Effect of LH Supplementation on the Endometrial Gene Expression Profile in Poor Ovarian Responders

This is a prospective randomized open-label cross-over study, in which patients will be randomized to either start in the control group or in the study group. Participants will undergo both treatments with an interval of minimum 1 and maximum 6 months. In both treatment arms, ovarian stimulation will be started at day 2/3 of the menstrual cycle. In the control group, 225 IU of recombinant FSH will be administered in a fixed antagonist protocol. In the study group, 225 IU of recombinant FSH plus 112,5 IU of recombinant LH will be administered. Cycle monitoring will be performed through serum estradiol (E2), progesterone (P), and luteinizing hormone (LH) assessments, combined with serial ultrasound examinations. Both groups will undergo dual triggering with gonadotropin releasing hormone agonist (GnRHa) 0,2ml and human chorionic gonadotrophin (hCG) 6500IU if one or more follicles of ≥ 17 mm are observed. The oocyte retrieval (OR) will be performed between 34 and 36 hours after final oocyte maturation trigger.
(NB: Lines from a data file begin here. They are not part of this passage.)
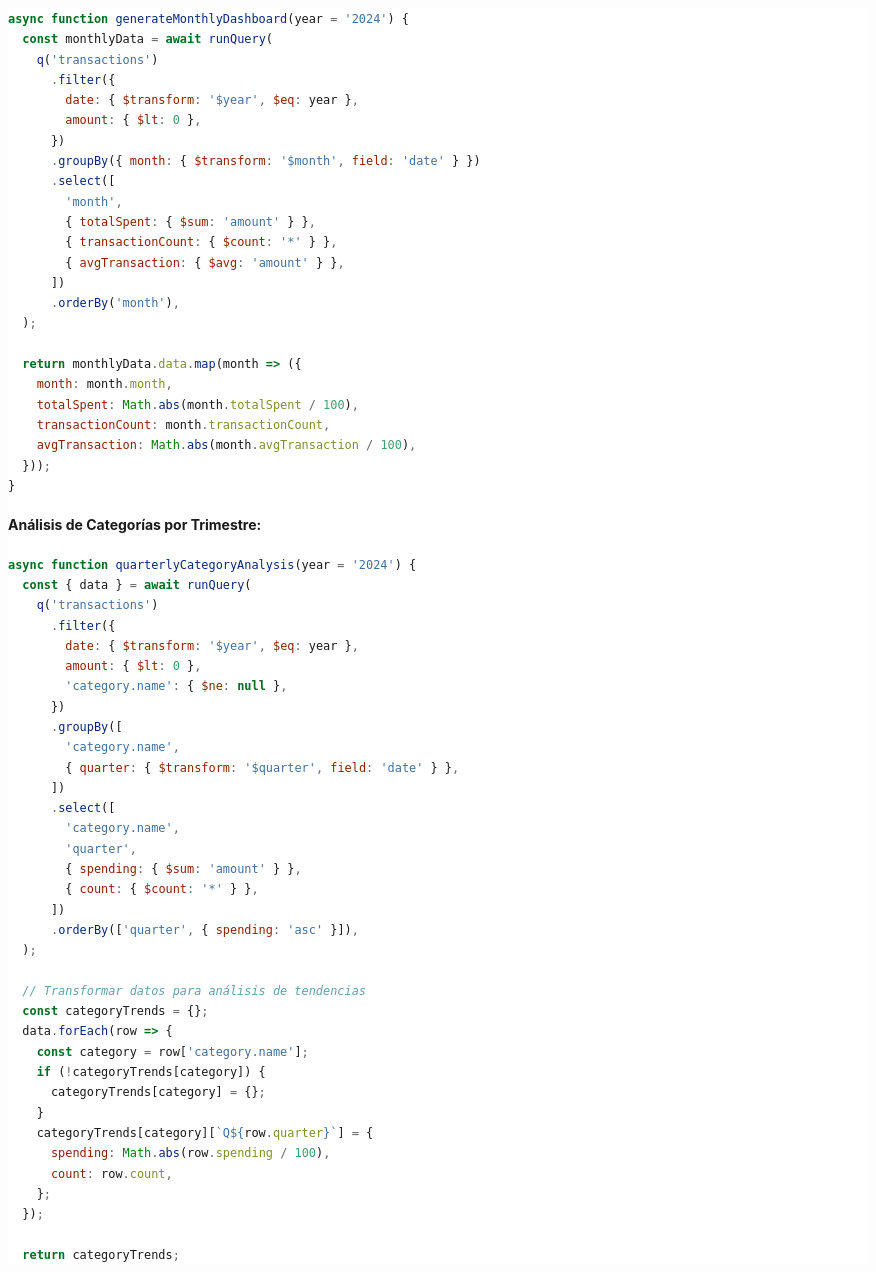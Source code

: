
 ```javascript
async function generateMonthlyDashboard(year = '2024') {
  const monthlyData = await runQuery(
    q('transactions')
      .filter({
        date: { $transform: '$year', $eq: year },
        amount: { $lt: 0 },
      })
      .groupBy({ month: { $transform: '$month', field: 'date' } })
      .select([
        'month',
        { totalSpent: { $sum: 'amount' } },
        { transactionCount: { $count: '*' } },
        { avgTransaction: { $avg: 'amount' } },
      ])
      .orderBy('month'),
  );

  return monthlyData.data.map(month => ({
    month: month.month,
    totalSpent: Math.abs(month.totalSpent / 100),
    transactionCount: month.transactionCount,
    avgTransaction: Math.abs(month.avgTransaction / 100),
  }));
}
```

#### **Análisis de Categorías por Trimestre:**

```javascript
async function quarterlyCategoryAnalysis(year = '2024') {
  const { data } = await runQuery(
    q('transactions')
      .filter({
        date: { $transform: '$year', $eq: year },
        amount: { $lt: 0 },
        'category.name': { $ne: null },
      })
      .groupBy([
        'category.name',
        { quarter: { $transform: '$quarter', field: 'date' } },
      ])
      .select([
        'category.name',
        'quarter',
        { spending: { $sum: 'amount' } },
        { count: { $count: '*' } },
      ])
      .orderBy(['quarter', { spending: 'asc' }]),
  );

  // Transformar datos para análisis de tendencias
  const categoryTrends = {};
  data.forEach(row => {
    const category = row['category.name'];
    if (!categoryTrends[category]) {
      categoryTrends[category] = {};
    }
    categoryTrends[category][`Q${row.quarter}`] = {
      spending: Math.abs(row.spending / 100),
      count: row.count,
    };
  });

  return categoryTrends;
```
At each OR, follicles will be individually meas-ured, aspirated and searched for the presence of cumulus oocyte complexes (COC). Metaphase II (MII) oocytes will then be injected to standard intra-cytoplasmatic sperm injection (ICSI) procedures. In both groups, a freeze-all strategy will be applied. An endometrial biopsy (Pipelle de Cornier ®) will be taken 7 days after final oocyte maturation trigger. After completion of both treatment cycles, a frozen embryo transfer of a single embryo will be performed.